- What to produce
Give back only the lines in the records below from the one with "ruidosa de antes." to the one with "componentes y magnitud.", both inclusive, word for word.

- Data for this task
•••••

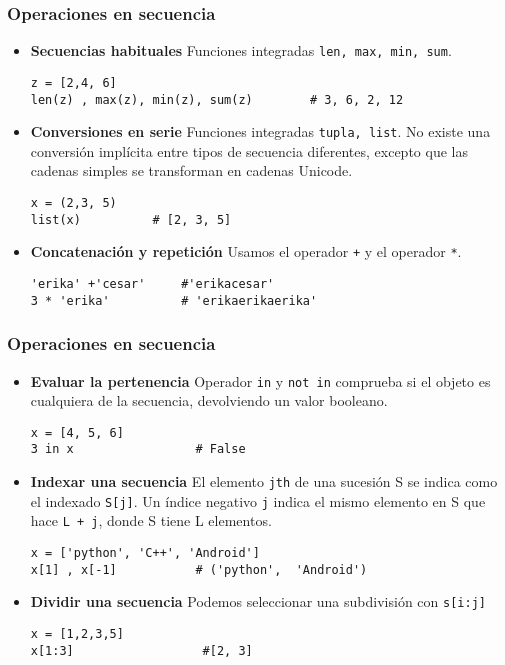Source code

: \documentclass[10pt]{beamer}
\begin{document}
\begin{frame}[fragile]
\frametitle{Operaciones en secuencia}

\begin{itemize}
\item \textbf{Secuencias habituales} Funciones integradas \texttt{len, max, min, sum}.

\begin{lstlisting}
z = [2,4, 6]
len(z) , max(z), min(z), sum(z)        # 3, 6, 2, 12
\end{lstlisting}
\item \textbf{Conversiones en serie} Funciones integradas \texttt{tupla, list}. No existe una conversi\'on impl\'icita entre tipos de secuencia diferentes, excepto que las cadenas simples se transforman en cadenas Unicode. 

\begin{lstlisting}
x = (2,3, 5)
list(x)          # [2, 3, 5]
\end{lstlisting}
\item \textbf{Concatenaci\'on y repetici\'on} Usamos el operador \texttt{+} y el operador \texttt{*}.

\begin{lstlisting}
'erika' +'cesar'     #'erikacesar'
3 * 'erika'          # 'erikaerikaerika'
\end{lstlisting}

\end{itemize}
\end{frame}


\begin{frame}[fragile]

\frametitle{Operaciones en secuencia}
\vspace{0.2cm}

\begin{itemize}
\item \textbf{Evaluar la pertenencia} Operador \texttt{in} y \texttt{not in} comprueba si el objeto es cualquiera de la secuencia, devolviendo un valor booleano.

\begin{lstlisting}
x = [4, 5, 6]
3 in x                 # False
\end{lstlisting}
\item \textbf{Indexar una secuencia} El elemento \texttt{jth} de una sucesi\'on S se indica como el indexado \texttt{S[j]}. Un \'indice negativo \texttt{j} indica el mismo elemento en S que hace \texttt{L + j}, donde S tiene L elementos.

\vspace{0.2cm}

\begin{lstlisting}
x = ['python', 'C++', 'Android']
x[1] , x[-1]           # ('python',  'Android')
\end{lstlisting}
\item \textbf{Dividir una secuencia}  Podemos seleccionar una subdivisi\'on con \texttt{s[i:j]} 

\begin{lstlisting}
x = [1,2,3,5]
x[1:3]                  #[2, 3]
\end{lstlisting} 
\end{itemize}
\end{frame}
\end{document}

•••••

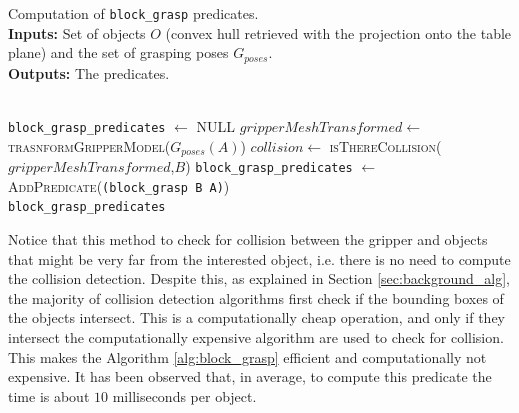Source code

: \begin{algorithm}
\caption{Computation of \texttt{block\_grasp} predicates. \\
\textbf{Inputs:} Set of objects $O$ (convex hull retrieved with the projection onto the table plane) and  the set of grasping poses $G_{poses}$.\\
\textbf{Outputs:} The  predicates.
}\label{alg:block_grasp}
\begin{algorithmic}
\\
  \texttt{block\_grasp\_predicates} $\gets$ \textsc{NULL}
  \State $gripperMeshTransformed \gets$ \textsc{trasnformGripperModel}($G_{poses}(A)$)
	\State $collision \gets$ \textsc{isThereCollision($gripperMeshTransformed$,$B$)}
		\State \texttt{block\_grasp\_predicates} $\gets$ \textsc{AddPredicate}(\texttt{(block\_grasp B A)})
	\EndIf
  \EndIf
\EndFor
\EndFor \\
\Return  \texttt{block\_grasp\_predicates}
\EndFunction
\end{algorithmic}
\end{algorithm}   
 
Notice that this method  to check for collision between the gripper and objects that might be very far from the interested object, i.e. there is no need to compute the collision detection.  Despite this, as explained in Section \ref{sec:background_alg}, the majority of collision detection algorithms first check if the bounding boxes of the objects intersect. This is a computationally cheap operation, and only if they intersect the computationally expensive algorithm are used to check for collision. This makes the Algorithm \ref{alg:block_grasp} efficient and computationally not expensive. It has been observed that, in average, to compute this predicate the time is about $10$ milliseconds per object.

•••••

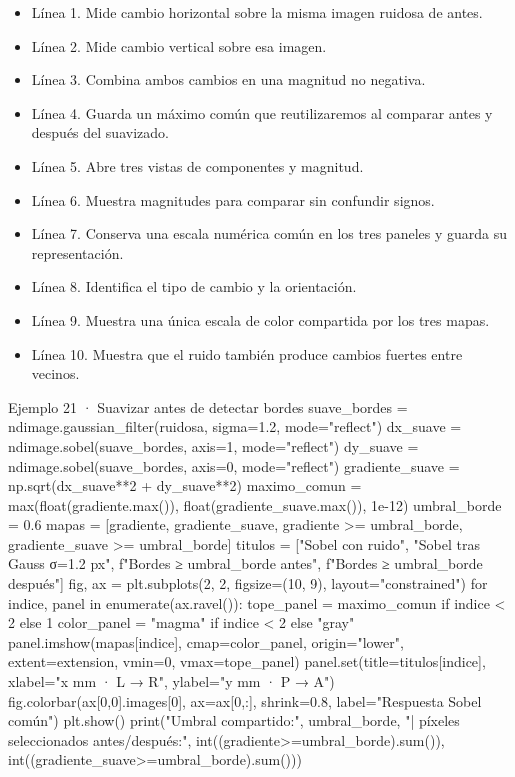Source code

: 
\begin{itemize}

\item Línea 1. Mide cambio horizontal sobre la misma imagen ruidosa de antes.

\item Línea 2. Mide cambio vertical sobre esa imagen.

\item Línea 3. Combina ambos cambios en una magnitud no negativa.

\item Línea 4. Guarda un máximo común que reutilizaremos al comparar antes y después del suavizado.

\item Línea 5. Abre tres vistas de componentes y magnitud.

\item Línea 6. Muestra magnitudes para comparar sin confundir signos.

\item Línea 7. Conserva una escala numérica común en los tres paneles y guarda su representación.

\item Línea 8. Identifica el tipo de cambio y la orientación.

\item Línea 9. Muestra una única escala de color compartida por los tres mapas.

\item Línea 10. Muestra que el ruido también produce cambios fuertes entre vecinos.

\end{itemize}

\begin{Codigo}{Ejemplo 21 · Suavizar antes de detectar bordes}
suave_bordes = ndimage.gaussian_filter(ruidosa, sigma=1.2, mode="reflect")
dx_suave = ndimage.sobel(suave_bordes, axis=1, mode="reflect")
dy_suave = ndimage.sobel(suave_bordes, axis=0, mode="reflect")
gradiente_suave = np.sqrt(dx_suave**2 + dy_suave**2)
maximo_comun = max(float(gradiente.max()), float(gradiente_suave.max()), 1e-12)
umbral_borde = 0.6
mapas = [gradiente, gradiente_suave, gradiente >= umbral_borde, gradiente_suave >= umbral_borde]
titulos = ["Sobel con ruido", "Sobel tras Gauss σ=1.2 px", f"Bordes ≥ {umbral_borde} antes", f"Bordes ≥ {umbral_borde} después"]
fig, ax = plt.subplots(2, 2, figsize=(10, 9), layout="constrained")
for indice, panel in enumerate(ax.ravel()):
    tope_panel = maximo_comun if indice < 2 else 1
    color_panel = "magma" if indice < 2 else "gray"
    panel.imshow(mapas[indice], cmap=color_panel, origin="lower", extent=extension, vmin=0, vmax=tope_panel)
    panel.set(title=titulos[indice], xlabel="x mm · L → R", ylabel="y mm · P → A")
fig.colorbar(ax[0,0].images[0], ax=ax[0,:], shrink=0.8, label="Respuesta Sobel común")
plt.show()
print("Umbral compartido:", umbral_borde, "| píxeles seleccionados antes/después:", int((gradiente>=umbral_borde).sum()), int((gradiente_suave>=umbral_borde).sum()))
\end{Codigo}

•••••

- Answer to this task
\item Línea 1. Mide cambio horizontal sobre la misma imagen ruidosa de antes.

\item Línea 2. Mide cambio vertical sobre esa imagen.

\item Línea 3. Combina ambos cambios en una magnitud no negativa.

\item Línea 4. Guarda un máximo común que reutilizaremos al comparar antes y después del suavizado.

\item Línea 5. Abre tres vistas de componentes y magnitud.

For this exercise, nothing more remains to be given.